_THE TASK_: The required answer is an exact copy of every line from the beginning of the entries through the line with "这三个组件构成了robOS系", with all pictures omitted.

_RECORDS SUPPLIED_:
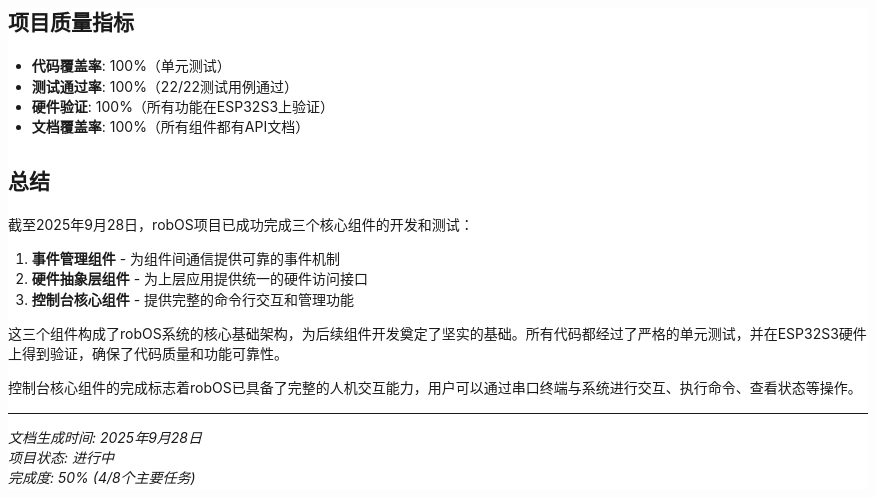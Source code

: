 ## 项目质量指标

- **代码覆盖率**: 100%（单元测试）
- **测试通过率**: 100%（22/22测试用例通过）
- **硬件验证**: 100%（所有功能在ESP32S3上验证）
- **文档覆盖率**: 100%（所有组件都有API文档）

## 总结

截至2025年9月28日，robOS项目已成功完成三个核心组件的开发和测试：

1. **事件管理组件** - 为组件间通信提供可靠的事件机制
2. **硬件抽象层组件** - 为上层应用提供统一的硬件访问接口
3. **控制台核心组件** - 提供完整的命令行交互和管理功能

这三个组件构成了robOS系统的核心基础架构，为后续组件开发奠定了坚实的基础。所有代码都经过了严格的单元测试，并在ESP32S3硬件上得到验证，确保了代码质量和功能可靠性。

控制台核心组件的完成标志着robOS已具备了完整的人机交互能力，用户可以通过串口终端与系统进行交互、执行命令、查看状态等操作。

---

*文档生成时间: 2025年9月28日*  
*项目状态: 进行中*  
*完成度: 50% (4/8个主要任务)*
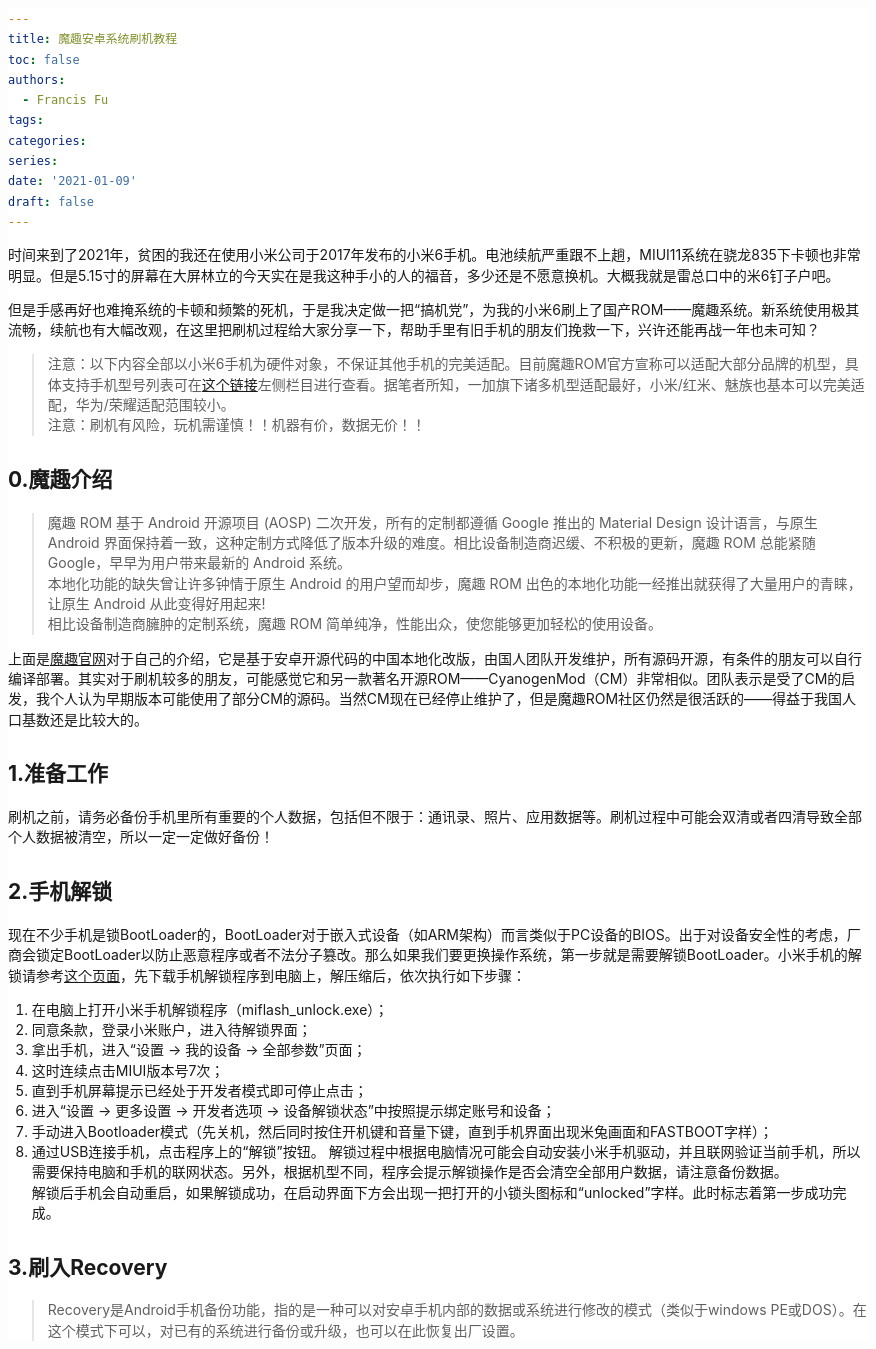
 ```yaml
---
title: 魔趣安卓系统刷机教程
toc: false
authors:
  - Francis Fu
tags:
categories:
series:
date: '2021-01-09'
draft: false
---
```


时间来到了2021年，贫困的我还在使用小米公司于2017年发布的小米6手机。电池续航严重跟不上趟，MIUI11系统在骁龙835下卡顿也非常明显。但是5.15寸的屏幕在大屏林立的今天实在是我这种手小的人的福音，多少还是不愿意换机。大概我就是雷总口中的米6钉子户吧。 



但是手感再好也难掩系统的卡顿和频繁的死机，于是我决定做一把“搞机党”，为我的小米6刷上了国产ROM——魔趣系统。新系统使用极其流畅，续航也有大幅改观，在这里把刷机过程给大家分享一下，帮助手里有旧手机的朋友们挽救一下，兴许还能再战一年也未可知？  
>注意：以下内容全部以小米6手机为硬件对象，不保证其他手机的完美适配。目前魔趣ROM官方宣称可以适配大部分品牌的机型，具体支持手机型号列表可在[这个链接](https://download.mokeedev.com/)左侧栏目进行查看。据笔者所知，一加旗下诸多机型适配最好，小米/红米、魅族也基本可以完美适配，华为/荣耀适配范围较小。  
>注意：刷机有风险，玩机需谨慎！！机器有价，数据无价！！  

## 0.魔趣介绍
>魔趣 ROM 基于 Android 开源项目 (AOSP) 二次开发，所有的定制都遵循 Google 推出的 Material Design 设计语言，与原生 Android 界面保持着一致，这种定制方式降低了版本升级的难度。相比设备制造商迟缓、不积极的更新，魔趣 ROM 总能紧随 Google，早早为用户带来最新的 Android 系统。  
>本地化功能的缺失曾让许多钟情于原生 Android 的用户望而却步，魔趣 ROM 出色的本地化功能一经推出就获得了大量用户的青睐，让原生 Android 从此变得好用起来!  
>相比设备制造商臃肿的定制系统，魔趣 ROM 简单纯净，性能出众，使您能够更加轻松的使用设备。  

上面是[魔趣官网](https://www.mokeedev.com/guide/#rom-%E4%BB%8B%E7%BB%8D)对于自己的介绍，它是基于安卓开源代码的中国本地化改版，由国人团队开发维护，所有源码开源，有条件的朋友可以自行编译部署。其实对于刷机较多的朋友，可能感觉它和另一款著名开源ROM——CyanogenMod（CM）非常相似。团队表示是受了CM的启发，我个人认为早期版本可能使用了部分CM的源码。当然CM现在已经停止维护了，但是魔趣ROM社区仍然是很活跃的——得益于我国人口基数还是比较大的。
## 1.准备工作
刷机之前，请务必备份手机里所有重要的个人数据，包括但不限于：通讯录、照片、应用数据等。刷机过程中可能会双清或者四清导致全部个人数据被清空，所以一定一定做好备份！
## 2.手机解锁
现在不少手机是锁BootLoader的，BootLoader对于嵌入式设备（如ARM架构）而言类似于PC设备的BIOS。出于对设备安全性的考虑，厂商会锁定BootLoader以防止恶意程序或者不法分子篡改。那么如果我们要更换操作系统，第一步就是需要解锁BootLoader。小米手机的解锁请参考[这个页面](http://www.miui.com/unlock/download.html)，先下载手机解锁程序到电脑上，解压缩后，依次执行如下步骤：
1. 在电脑上打开小米手机解锁程序（miflash_unlock.exe）；
2. 同意条款，登录小米账户，进入待解锁界面；
3. 拿出手机，进入“设置 -> 我的设备 -> 全部参数”页面；
4. 这时连续点击MIUI版本号7次；
5. 直到手机屏幕提示已经处于开发者模式即可停止点击；
6. 进入“设置 -> 更多设置 -> 开发者选项 -> 设备解锁状态”中按照提示绑定账号和设备；
7. 手动进入Bootloader模式（先关机，然后同时按住开机键和音量下键，直到手机界面出现米兔画面和FASTBOOT字样）；
8. 通过USB连接手机，点击程序上的“解锁”按钮。
解锁过程中根据电脑情况可能会自动安装小米手机驱动，并且联网验证当前手机，所以需要保持电脑和手机的联网状态。另外，根据机型不同，程序会提示解锁操作是否会清空全部用户数据，请注意备份数据。  
解锁后手机会自动重启，如果解锁成功，在启动界面下方会出现一把打开的小锁头图标和“unlocked”字样。此时标志着第一步成功完成。
## 3.刷入Recovery
>Recovery是Android手机备份功能，指的是一种可以对安卓手机内部的数据或系统进行修改的模式（类似于windows PE或DOS）。在这个模式下可以，对已有的系统进行备份或升级，也可以在此恢复出厂设置。  
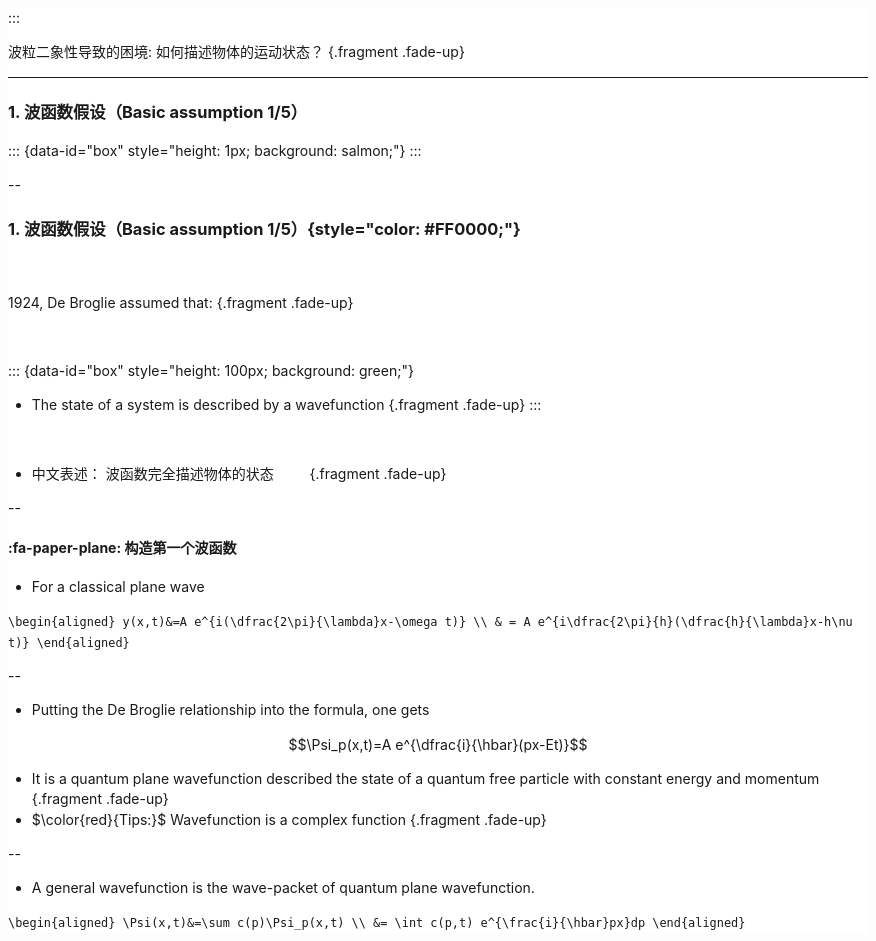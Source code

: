 :::

> 

波粒二象性导致的困境: 如何描述物体的运动状态？ {.fragment .fade-up}


---


### 1. 波函数假设（Basic assumption 1/5）
::: {data-id="box" style="height: 1px; background: salmon;"}
:::  

--


### 1. 波函数假设（Basic assumption 1/5）{style="color: #FF0000;"}

<br>

1924, De Broglie assumed that: {.fragment .fade-up} 

<br>

::: {data-id="box" style="height: 100px; background: green;"}
- The state of a system is described by a wavefunction {.fragment .fade-up} 
:::  

<br>

- 中文表述： 波函数完全描述物体的状态$\hspace{2em}$ {.fragment .fade-up} 

--


#### :fa-paper-plane: 构造第一个波函数 

- For a classical plane wave 

`\begin{aligned}
 y(x,t)&=A e^{i(\dfrac{2\pi}{\lambda}x-\omega t)} \\
    & = A e^{i\dfrac{2\pi}{h}(\dfrac{h}{\lambda}x-h\nu t)}
\end{aligned}`
    

--

- Putting the De Broglie relationship into the formula, one gets 

$$\Psi_p(x,t)=A e^{\dfrac{i}{\hbar}(px-Et)}$$

- It is a quantum plane wavefunction described the state of a quantum free particle with constant energy and momentum {.fragment .fade-up} 
- $\color{red}{Tips:}$ Wavefunction is a complex function {.fragment .fade-up} 

--

- A general wavefunction is the wave-packet of quantum plane wavefunction.

`\begin{aligned}
\Psi(x,t)&=\sum c(p)\Psi_p(x,t) \\
&= \int c(p,t) e^{\frac{i}{\hbar}px}dp
\end{aligned}`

_EXPECTED ANSWER_:
Source code

: ## 项目质量指标

- **代码覆盖率**: 100%（单元测试）
- **测试通过率**: 100%（22/22测试用例通过）
- **硬件验证**: 100%（所有功能在ESP32S3上验证）
- **文档覆盖率**: 100%（所有组件都有API文档）

## 总结

截至2025年9月28日，robOS项目已成功完成三个核心组件的开发和测试：

1. **事件管理组件** - 为组件间通信提供可靠的事件机制
2. **硬件抽象层组件** - 为上层应用提供统一的硬件访问接口
3. **控制台核心组件** - 提供完整的命令行交互和管理功能

这三个组件构成了robOS系统的核心基础架构，为后续组件开发奠定了坚实的基础。所有代码都经过了严格的单元测试，并在ESP32S3硬件上得到验证，确保了代码质量和功能可靠性。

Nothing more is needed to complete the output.